Documentation, Ziggurat of Ur, Iraq
Training, UNESCO Offices, Beirut
Documentation, Madrasa al-Jaqmaqiyya, Syria
Training, UNESCO Offices, Beirut
Documentation of the Ziggurat of Ur was completed by a volunteer team in early August, 2015. One of the largest and best-preserved ziggurats of ancient Mesopotamia, the ziggurat was built ~2100 BC.
In January 2016, CyArk was able to further advance Project Anqa through the completion of a training held in collaboration with UNESCO’s office for safeguarding Syrian Heritage. The hands-on workshop provided five representatives from the Syrian Directorate General of Antiquities and Museums (DGAM) with the skills needed to utilize the latest digital preservation technologies, including; laser scanning, hand-held structured light scanners and photogrammetry.\
In February, 2016 the Syrian team from the Directorate General of Antiquities and Museums began 3D documentation of the most important historical monuments in Damascus. To date, laser scan documentation along with photogrammetry has been completed at the Madrasa al-Jaqmaqiyya, and the Bimaristan Nur al-Din. The Madrassa or religious school was built by the Mamluk governor of Damascus Sayf al-Din Jaqmaq al-Arghunshawi in 1420. The structure exhibits elaborate multicolored masonry and mother of pearl inlays and has been damaged by mortar shelling from the ongoing Syrian Civil War. The Bimaristan of Nur al-Din was founded in 1154 by Nur al-Din, a highly successful governor of Aleppo and Mosul. Located west of the Umayyad Mosque, the Bimaristan or hospital functioned as a place of healing and physician training center until the founding of a modern state hospital in the 19th Century. Data from both sites has been submitted to the CyArk Oakland team for further processing who will relay the data on to the Yale Institute for the Preservation of Cultural Heritage.
Building capacity among local heritage professionals in the Middle East and North Africa will continue to be a priority for CyArk and ICOMOS. Following the successful training of Syria’s Directorate General of Antiquities and Museums (DGAM) staff in Beirut in January of 2016, CyArk will complete another training and workshop with a larger group of heritage professionals from the DGAM. The second training will include representatives from Aleppo and Homs, where fighting has been more intense and heritage sites have been more heavily impacted.

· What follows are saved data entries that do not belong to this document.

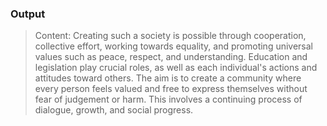 ### Output

> Content: Creating such a society is possible through cooperation, collective effort, working towards equality, and promoting universal values such as peace, respect, and understanding. Education and legislation play crucial roles, as well as each individual's actions and attitudes toward others. The aim is to create a community where every person feels valued and free to express themselves without fear of judgement or harm. This involves a continuing process of dialogue, growth, and social progress.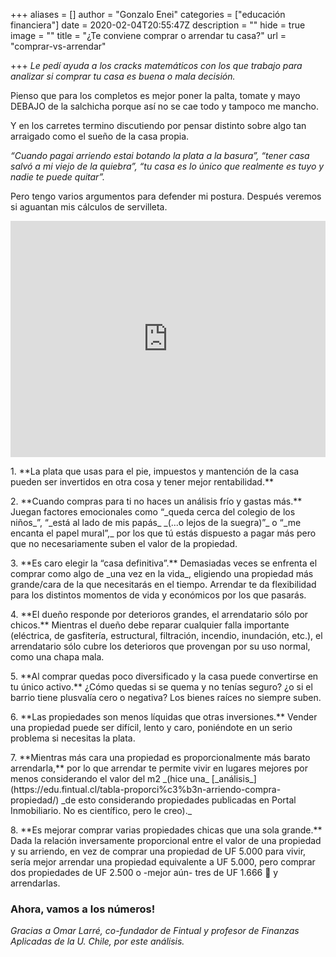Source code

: +++
aliases = []
author = "Gonzalo Enei"
categories = ["educación financiera"]
date = 2020-02-04T20:55:47Z
description = ""
hide = true
image = ""
title = "¿Te conviene comprar o arrendar tu casa?"
url = "comprar-vs-arrendar"

+++
_Le pedí ayuda a los cracks matemáticos con los que trabajo para analizar si comprar tu casa es buena o mala decisión._

Pienso que para los completos es mejor poner la palta, tomate y mayo DEBAJO de la salchicha porque así no se cae todo y tampoco me mancho.

Y en los carretes termino discutiendo por pensar distinto sobre algo tan arraigado como el sueño de la casa propia.

_“Cuando pagai arriendo estai botando la plata a la basura”, “tener casa salvó a mi viejo de la quiebra”, “tu casa es lo único que realmente es tuyo y nadie te puede quitar”._

Pero tengo varios argumentos para defender mi postura. Después veremos si aguantan mis cálculos de servilleta.

<div style="width:100%;height:0;padding-bottom:75%;position:relative;"><iframe src="https://giphy.com/embed/3o6MbmXIt1qUsNzfu8" width="100%" height="100%" style="position:absolute" frameBorder="0" class="giphy-embed" allowFullScreen></iframe></div>
<p></p>
1. **La plata que usas para el pie, impuestos y mantención de la casa pueden ser invertidos en otra cosa y tener mejor rentabilidad.**
<p></p>
2. **Cuando compras para ti no haces un análisis frío y gastas más.** Juegan factores emocionales como “_queda cerca del colegio de los niños_”, “_está al lado de mis papás_ _(...o lejos de la suegra)”_ o “_me encanta el papel mural”,_ por los que tú estás dispuesto a pagar más pero que no necesariamente suben el valor de la propiedad.
<p></p>
3. **Es caro elegir la “casa definitiva”.** Demasiadas veces se enfrenta el comprar como algo de _una vez en la vida_, eligiendo una propiedad más grande/cara de la que necesitarás en el tiempo. Arrendar te da flexibilidad para los distintos momentos de vida y económicos por los que pasarás.
<p></p>
4. **El dueño responde por deterioros grandes, el arrendatario sólo por chicos.** Mientras el dueño debe reparar cualquier falla importante (eléctrica, de gasfitería, estructural, filtración, incendio, inundación, etc.), el arrendatario sólo cubre los deterioros que provengan por su uso normal, como una chapa mala.
<p></p>
5. **Al comprar quedas poco diversificado y la casa puede convertirse en tu único activo.** ¿Cómo quedas si se quema y no tenías seguro? ¿o si el barrio tiene plusvalía cero o negativa? Los bienes raíces no siempre suben.
<p></p>
6. **Las propiedades son menos líquidas que otras inversiones.** Vender una propiedad puede ser difícil, lento y caro, poniéndote en un serio problema si necesitas la plata.
<p></p>
7. **Mientras más cara una propiedad es proporcionalmente más barato arrendarla,** por lo que arrendar te permite vivir en lugares mejores por menos considerando el valor del m2 _(hice una_ [_análisis_](https://edu.fintual.cl/tabla-proporci%c3%b3n-arriendo-compra-propiedad/) _de esto considerando propiedades publicadas en Portal Inmobiliario. No es científico, pero le creo)._
<p></p>
8. **Es mejorar comprar varias propiedades chicas que una sola grande.** Dada la relación inversamente proporcional entre el valor de una propiedad y su arriendo, en vez de comprar una propiedad de UF 5.000 para vivir, sería mejor arrendar una propiedad equivalente a UF 5.000, pero comprar dos propiedades de UF 2.500 o -mejor aún- tres de UF 1.666 🤘 y arrendarlas.
<p></p>

   ### **Ahora, vamos a los números!**

   _Gracias a Omar Larré, co-fundador de Fintual y profesor de Finanzas Aplicadas de la U. Chile, por este análisis._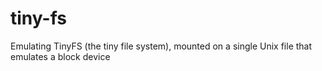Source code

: # tiny-fs
Emulating TinyFS (the tiny file system), mounted on a single Unix file that emulates a block device
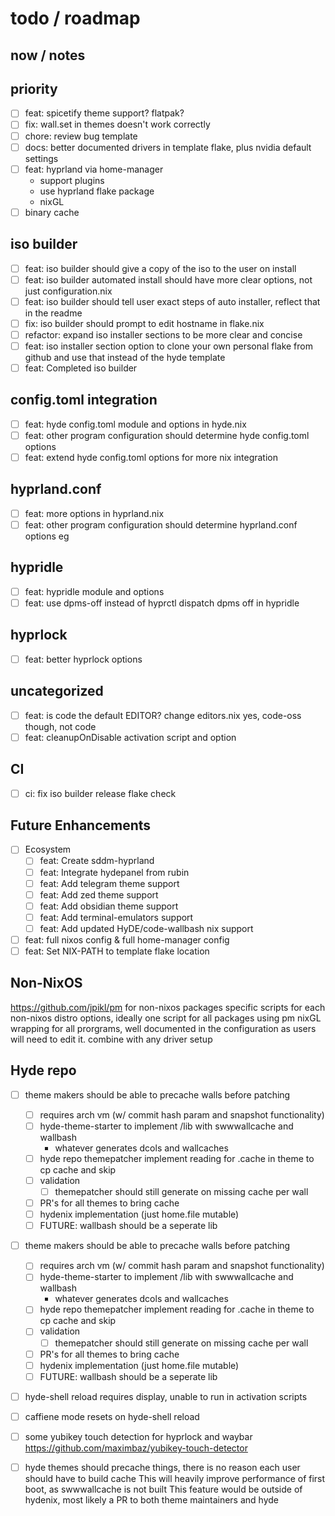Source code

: 
# todo / roadmap

## now / notes

## priority

- [ ] feat: spicetify theme support? flatpak?
- [ ] fix: wall.set in themes doesn't work correctly
- [ ] chore: review bug template
- [ ] docs: better documented drivers in template flake, plus nvidia default settings
- [ ] feat: hyprland via home-manager
  - support plugins
  - use hyprland flake package
  - nixGL
- [ ] binary cache

## iso builder

- [ ] feat: iso builder should give a copy of the iso to the user on install
- [ ] feat: iso builder automated install should have more clear options, not just configuration.nix
- [ ] feat: iso builder should tell user exact steps of auto installer, reflect that in the readme
- [ ] fix: iso builder should prompt to edit hostname in flake.nix
- [ ] refactor: expand iso installer sections to be more clear and concise
- [ ] feat: iso installer section option to clone your own personal flake from github and use that instead of the hyde template
- [ ] feat: Completed iso builder

## config.toml integration

- [ ] feat: hyde config.toml module and options in hyde.nix
- [ ] feat: other program configuration should determine hyde config.toml options
- [ ] feat: extend hyde config.toml options for more nix integration

## hyprland.conf

- [ ] feat: more options in hyprland.nix
- [ ] feat: other program configuration should determine hyprland.conf options eg

## hypridle

- [ ] feat: hypridle module and options
- [ ] feat: use dpms-off instead of hyprctl dispatch dpms off in hypridle

## hyprlock

- [ ] feat: better hyprlock options

## uncategorized

- [ ] feat: is code the default EDITOR? change editors.nix
   yes, code-oss though, not code
- [ ] feat: cleanupOnDisable activation script and option

## CI

- [ ] ci: fix iso builder release flake check

## Future Enhancements

- [ ] Ecosystem
  - [ ] feat: Create sddm-hyprland
  - [ ] feat: Integrate hydepanel from rubin
  - [ ] feat: Add telegram theme support
  - [ ] feat: Add zed theme support
  - [ ] feat: Add obsidian theme support
  - [ ] feat: Add terminal-emulators support
  - [ ] feat: Add updated HyDE/code-wallbash nix support
- [ ] feat: full nixos config & full home-manager config
- [ ] feat: Set NIX-PATH to template flake location

## Non-NixOS

<https://github.com/jpikl/pm> for non-nixos packages
specific scripts for each non-nixos distro options, ideally one script for all packages using pm
nixGL wrapping for all prorgrams, well documented in the configuration as users will need to edit it. combine with any driver setup

## Hyde repo

- [ ] theme makers should be able to precache walls before patching
  - [ ] requires arch vm (w/ commit hash param and snapshot functionality)
  - [ ] hyde-theme-starter to implement /lib with swwwallcache and wallbash
    - whatever generates dcols and wallcaches
  - [ ] hyde repo themepatcher implement reading for .cache in theme to cp cache and skip
  - [ ] validation
    - [ ] themepatcher should still generate on missing cache per wall
  - [ ] PR's for all themes to bring cache
  - [ ] hydenix implementation (just home.file mutable)
  - [ ] FUTURE: wallbash should be a seperate lib
- [ ] theme makers should be able to precache walls before patching
  - [ ] requires arch vm (w/ commit hash param and snapshot functionality)
  - [ ] hyde-theme-starter to implement /lib with swwwallcache and wallbash
    - whatever generates dcols and wallcaches
  - [ ] hyde repo themepatcher implement reading for .cache in theme to cp cache and skip
  - [ ] validation
    - [ ] themepatcher should still generate on missing cache per wall
  - [ ] PR's for all themes to bring cache
  - [ ] hydenix implementation (just home.file mutable)
  - [ ] FUTURE: wallbash should be a seperate lib
- [ ] hyde-shell reload requires display, unable to run in activation scripts
- [ ] caffiene mode resets on hyde-shell reload
- [ ] some yubikey touch detection for hyprlock and waybar <https://github.com/maximbaz/yubikey-touch-detector>

- [ ] hyde themes should precache things, there is no reason each user should have to build cache
This will heavily improve performance of first boot, as swwwallcache is not built
This feature would be outside of hydenix, most likely a PR to both theme maintainers and hyde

The training will be used to equip the Syrian Professionals with the permanent equipment necessary to conduct the 3D documentation of priority monuments in Syria. The trainees will receive training on 3D data processing and use of the information collected which will supplement the training already received.
CyArk also has plans to work with the Kurdistan Regional Government (KRG) and the Iraqi State Board of Antiquities and Heritage (SBAH) to organize training for Iraqi heritage professionals.